(Dataset entries)
__________________________________________________

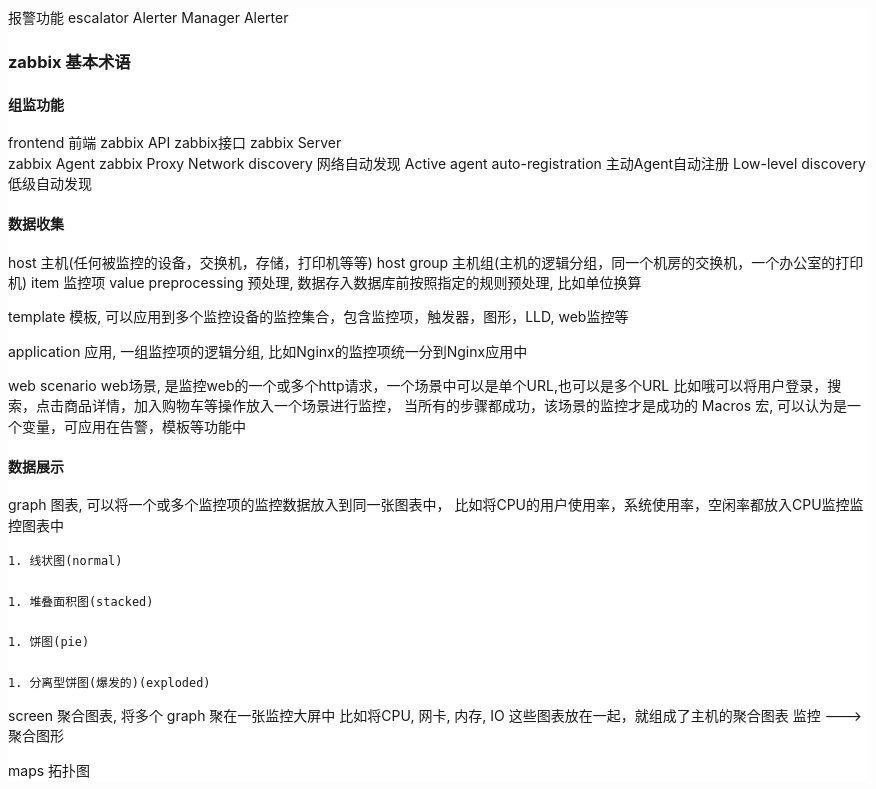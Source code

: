 报警功能
    escalator
    Alerter Manager
    Alerter



### zabbix 基本术语

#### 组监功能

frontend                            前端
zabbix API                          zabbix接口
zabbix Server   
zabbix Agent
zabbix Proxy
Network discovery                   网络自动发现
Active agent auto-registration      主动Agent自动注册
Low-level discovery                 低级自动发现


#### 数据收集

host                                主机(任何被监控的设备，交换机，存储，打印机等等)
host group                          主机组(主机的逻辑分组，同一个机房的交换机，一个办公室的打印机)
item                                监控项
value preprocessing                 预处理, 数据存入数据库前按照指定的规则预处理, 比如单位换算

template                            模板, 可以应用到多个监控设备的监控集合，包含监控项，触发器，图形，LLD, web监控等




application                         应用, 一组监控项的逻辑分组, 比如Nginx的监控项统一分到Nginx应用中

web scenario                        web场景, 是监控web的一个或多个http请求，一个场景中可以是单个URL,也可以是多个URL
                                    比如哦可以将用户登录，搜索，点击商品详情，加入购物车等操作放入一个场景进行监控，
                                    当所有的步骤都成功，该场景的监控才是成功的
Macros                              宏, 可以认为是一个变量，可应用在告警，模板等功能中


#### 数据展示

graph                               图表, 可以将一个或多个监控项的监控数据放入到同一张图表中，
                                    比如将CPU的用户使用率，系统使用率，空闲率都放入CPU监控监控图表中

    1. 线状图(normal)

    1. 堆叠面积图(stacked)

    1. 饼图(pie)

    1. 分离型饼图(爆发的)(exploded)

screen                              聚合图表, 将多个 graph 聚在一张监控大屏中
                                    比如将CPU, 网卡, 内存, IO 这些图表放在一起，就组成了主机的聚合图表
    监控 ---> 聚合图形

maps                                拓扑图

__________________________________________________

* **PROBLEM STATEMENT**
Only the pictures stay out; the rest of the entries above must be written out exactly.

* **COMPLETED EXERCISE**
Source code

: 报警功能
    escalator
    Alerter Manager
    Alerter



### zabbix 基本术语

#### 组监功能

frontend                            前端
zabbix API                          zabbix接口
zabbix Server   
zabbix Agent
zabbix Proxy
Network discovery                   网络自动发现
Active agent auto-registration      主动Agent自动注册
Low-level discovery                 低级自动发现


#### 数据收集

host                                主机(任何被监控的设备，交换机，存储，打印机等等)
host group                          主机组(主机的逻辑分组，同一个机房的交换机，一个办公室的打印机)
item                                监控项
value preprocessing                 预处理, 数据存入数据库前按照指定的规则预处理, 比如单位换算

template                            模板, 可以应用到多个监控设备的监控集合，包含监控项，触发器，图形，LLD, web监控等




application                         应用, 一组监控项的逻辑分组, 比如Nginx的监控项统一分到Nginx应用中

web scenario                        web场景, 是监控web的一个或多个http请求，一个场景中可以是单个URL,也可以是多个URL
                                    比如哦可以将用户登录，搜索，点击商品详情，加入购物车等操作放入一个场景进行监控，
                                    当所有的步骤都成功，该场景的监控才是成功的
Macros                              宏, 可以认为是一个变量，可应用在告警，模板等功能中


#### 数据展示

graph                               图表, 可以将一个或多个监控项的监控数据放入到同一张图表中，
                                    比如将CPU的用户使用率，系统使用率，空闲率都放入CPU监控监控图表中

    1. 线状图(normal)

    1. 堆叠面积图(stacked)

    1. 饼图(pie)

    1. 分离型饼图(爆发的)(exploded)

screen                              聚合图表, 将多个 graph 聚在一张监控大屏中
                                    比如将CPU, 网卡, 内存, IO 这些图表放在一起，就组成了主机的聚合图表
    监控 ---> 聚合图形

maps                                拓扑图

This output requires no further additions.